## Try it
All of the data below should be output exactly as given.

## Given entries
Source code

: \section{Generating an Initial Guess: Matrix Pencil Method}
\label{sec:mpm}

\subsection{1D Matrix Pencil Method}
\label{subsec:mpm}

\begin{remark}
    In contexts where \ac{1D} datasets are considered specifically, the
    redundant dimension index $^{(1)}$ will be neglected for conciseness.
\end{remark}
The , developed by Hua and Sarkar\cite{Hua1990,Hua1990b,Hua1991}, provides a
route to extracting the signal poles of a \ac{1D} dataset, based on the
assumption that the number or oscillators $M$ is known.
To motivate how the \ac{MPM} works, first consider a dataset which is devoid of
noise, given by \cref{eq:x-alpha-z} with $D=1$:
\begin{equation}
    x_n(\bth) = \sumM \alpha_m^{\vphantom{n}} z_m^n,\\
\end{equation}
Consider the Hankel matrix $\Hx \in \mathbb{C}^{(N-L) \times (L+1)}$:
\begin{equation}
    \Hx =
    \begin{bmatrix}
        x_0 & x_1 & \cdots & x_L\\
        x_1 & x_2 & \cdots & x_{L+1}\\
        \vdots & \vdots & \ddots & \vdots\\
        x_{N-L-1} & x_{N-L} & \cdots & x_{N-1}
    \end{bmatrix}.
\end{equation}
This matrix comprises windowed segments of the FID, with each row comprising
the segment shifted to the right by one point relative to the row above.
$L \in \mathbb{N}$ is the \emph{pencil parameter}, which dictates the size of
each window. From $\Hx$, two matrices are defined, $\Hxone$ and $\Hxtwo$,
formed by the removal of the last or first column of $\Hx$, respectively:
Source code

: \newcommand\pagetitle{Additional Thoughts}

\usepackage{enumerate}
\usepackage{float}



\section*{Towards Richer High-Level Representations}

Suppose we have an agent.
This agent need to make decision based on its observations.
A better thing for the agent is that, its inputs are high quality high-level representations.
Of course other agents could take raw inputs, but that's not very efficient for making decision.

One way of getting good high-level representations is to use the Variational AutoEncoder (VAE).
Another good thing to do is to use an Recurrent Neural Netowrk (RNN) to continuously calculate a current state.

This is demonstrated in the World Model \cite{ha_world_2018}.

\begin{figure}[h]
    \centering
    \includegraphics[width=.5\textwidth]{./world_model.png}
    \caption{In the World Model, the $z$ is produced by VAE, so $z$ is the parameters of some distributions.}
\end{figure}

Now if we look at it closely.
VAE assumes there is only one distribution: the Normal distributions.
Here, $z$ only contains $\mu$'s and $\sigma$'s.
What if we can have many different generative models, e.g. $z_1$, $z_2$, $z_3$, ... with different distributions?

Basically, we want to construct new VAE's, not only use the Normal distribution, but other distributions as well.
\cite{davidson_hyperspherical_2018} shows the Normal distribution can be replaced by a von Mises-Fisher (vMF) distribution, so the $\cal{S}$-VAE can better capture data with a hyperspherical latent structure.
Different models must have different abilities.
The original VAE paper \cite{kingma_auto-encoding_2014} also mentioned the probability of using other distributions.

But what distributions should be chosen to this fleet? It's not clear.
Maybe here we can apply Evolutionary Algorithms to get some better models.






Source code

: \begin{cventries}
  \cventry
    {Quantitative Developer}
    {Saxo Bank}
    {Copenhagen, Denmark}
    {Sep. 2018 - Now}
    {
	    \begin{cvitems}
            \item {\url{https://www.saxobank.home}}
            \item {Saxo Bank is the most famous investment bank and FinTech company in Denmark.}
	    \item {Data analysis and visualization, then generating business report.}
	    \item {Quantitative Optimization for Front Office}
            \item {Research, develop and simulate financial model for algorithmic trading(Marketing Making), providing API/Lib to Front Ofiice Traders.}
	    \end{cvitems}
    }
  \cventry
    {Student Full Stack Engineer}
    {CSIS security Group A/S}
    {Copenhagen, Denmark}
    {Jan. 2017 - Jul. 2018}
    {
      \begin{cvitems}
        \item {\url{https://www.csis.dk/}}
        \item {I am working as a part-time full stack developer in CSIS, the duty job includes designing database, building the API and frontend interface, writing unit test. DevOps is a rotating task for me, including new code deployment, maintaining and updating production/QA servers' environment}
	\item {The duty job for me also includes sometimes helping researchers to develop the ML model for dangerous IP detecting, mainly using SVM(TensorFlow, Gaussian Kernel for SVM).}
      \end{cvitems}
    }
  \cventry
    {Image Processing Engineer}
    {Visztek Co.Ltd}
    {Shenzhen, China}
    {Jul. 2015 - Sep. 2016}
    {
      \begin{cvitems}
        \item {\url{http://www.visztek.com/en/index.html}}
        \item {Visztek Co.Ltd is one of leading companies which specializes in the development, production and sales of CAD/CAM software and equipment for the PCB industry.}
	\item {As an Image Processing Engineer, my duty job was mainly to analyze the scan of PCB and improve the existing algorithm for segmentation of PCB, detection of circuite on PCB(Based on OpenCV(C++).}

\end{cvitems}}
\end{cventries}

## Task solution
Source code

: \section{Generating an Initial Guess: Matrix Pencil Method}
\label{sec:mpm}

\subsection{1D Matrix Pencil Method}
\label{subsec:mpm}

\begin{remark}
    In contexts where \ac{1D} datasets are considered specifically, the
    redundant dimension index $^{(1)}$ will be neglected for conciseness.
\end{remark}
The , developed by Hua and Sarkar\cite{Hua1990,Hua1990b,Hua1991}, provides a
route to extracting the signal poles of a \ac{1D} dataset, based on the
assumption that the number or oscillators $M$ is known.
To motivate how the \ac{MPM} works, first consider a dataset which is devoid of
noise, given by \cref{eq:x-alpha-z} with $D=1$:
\begin{equation}
    x_n(\bth) = \sumM \alpha_m^{\vphantom{n}} z_m^n,\\
\end{equation}
Consider the Hankel matrix $\Hx \in \mathbb{C}^{(N-L) \times (L+1)}$:
\begin{equation}
    \Hx =
    \begin{bmatrix}
        x_0 & x_1 & \cdots & x_L\\
        x_1 & x_2 & \cdots & x_{L+1}\\
        \vdots & \vdots & \ddots & \vdots\\
        x_{N-L-1} & x_{N-L} & \cdots & x_{N-1}
    \end{bmatrix}.
\end{equation}
This matrix comprises windowed segments of the FID, with each row comprising
the segment shifted to the right by one point relative to the row above.
$L \in \mathbb{N}$ is the \emph{pencil parameter}, which dictates the size of
each window. From $\Hx$, two matrices are defined, $\Hxone$ and $\Hxtwo$,
formed by the removal of the last or first column of $\Hx$, respectively:
Source code

: \newcommand\pagetitle{Additional Thoughts}

\usepackage{enumerate}
\usepackage{float}



\section*{Towards Richer High-Level Representations}

Suppose we have an agent.
This agent need to make decision based on its observations.
A better thing for the agent is that, its inputs are high quality high-level representations.
Of course other agents could take raw inputs, but that's not very efficient for making decision.

One way of getting good high-level representations is to use the Variational AutoEncoder (VAE).
Another good thing to do is to use an Recurrent Neural Netowrk (RNN) to continuously calculate a current state.

This is demonstrated in the World Model \cite{ha_world_2018}.

\begin{figure}[h]
    \centering
    \includegraphics[width=.5\textwidth]{./world_model.png}
    \caption{In the World Model, the $z$ is produced by VAE, so $z$ is the parameters of some distributions.}
\end{figure}

Now if we look at it closely.
VAE assumes there is only one distribution: the Normal distributions.
Here, $z$ only contains $\mu$'s and $\sigma$'s.
What if we can have many different generative models, e.g. $z_1$, $z_2$, $z_3$, ... with different distributions?

Basically, we want to construct new VAE's, not only use the Normal distribution, but other distributions as well.
\cite{davidson_hyperspherical_2018} shows the Normal distribution can be replaced by a von Mises-Fisher (vMF) distribution, so the $\cal{S}$-VAE can better capture data with a hyperspherical latent structure.
Different models must have different abilities.
The original VAE paper \cite{kingma_auto-encoding_2014} also mentioned the probability of using other distributions.

But what distributions should be chosen to this fleet? It's not clear.
Maybe here we can apply Evolutionary Algorithms to get some better models.






Source code

: \begin{cventries}
  \cventry
    {Quantitative Developer}
    {Saxo Bank}
    {Copenhagen, Denmark}
    {Sep. 2018 - Now}
    {
	    \begin{cvitems}
            \item {\url{https://www.saxobank.home}}
            \item {Saxo Bank is the most famous investment bank and FinTech company in Denmark.}
	    \item {Data analysis and visualization, then generating business report.}
	    \item {Quantitative Optimization for Front Office}
            \item {Research, develop and simulate financial model for algorithmic trading(Marketing Making), providing API/Lib to Front Ofiice Traders.}
	    \end{cvitems}
    }
  \cventry
    {Student Full Stack Engineer}
    {CSIS security Group A/S}
    {Copenhagen, Denmark}
    {Jan. 2017 - Jul. 2018}
    {
      \begin{cvitems}
        \item {\url{https://www.csis.dk/}}
        \item {I am working as a part-time full stack developer in CSIS, the duty job includes designing database, building the API and frontend interface, writing unit test. DevOps is a rotating task for me, including new code deployment, maintaining and updating production/QA servers' environment}
	\item {The duty job for me also includes sometimes helping researchers to develop the ML model for dangerous IP detecting, mainly using SVM(TensorFlow, Gaussian Kernel for SVM).}
      \end{cvitems}
    }
  \cventry
    {Image Processing Engineer}
    {Visztek Co.Ltd}
    {Shenzhen, China}
    {Jul. 2015 - Sep. 2016}
    {
      \begin{cvitems}
        \item {\url{http://www.visztek.com/en/index.html}}
        \item {Visztek Co.Ltd is one of leading companies which specializes in the development, production and sales of CAD/CAM software and equipment for the PCB industry.}
	\item {As an Image Processing Engineer, my duty job was mainly to analyze the scan of PCB and improve the existing algorithm for segmentation of PCB, detection of circuite on PCB(Based on OpenCV(C++).}

\end{cvitems}}
\end{cventries}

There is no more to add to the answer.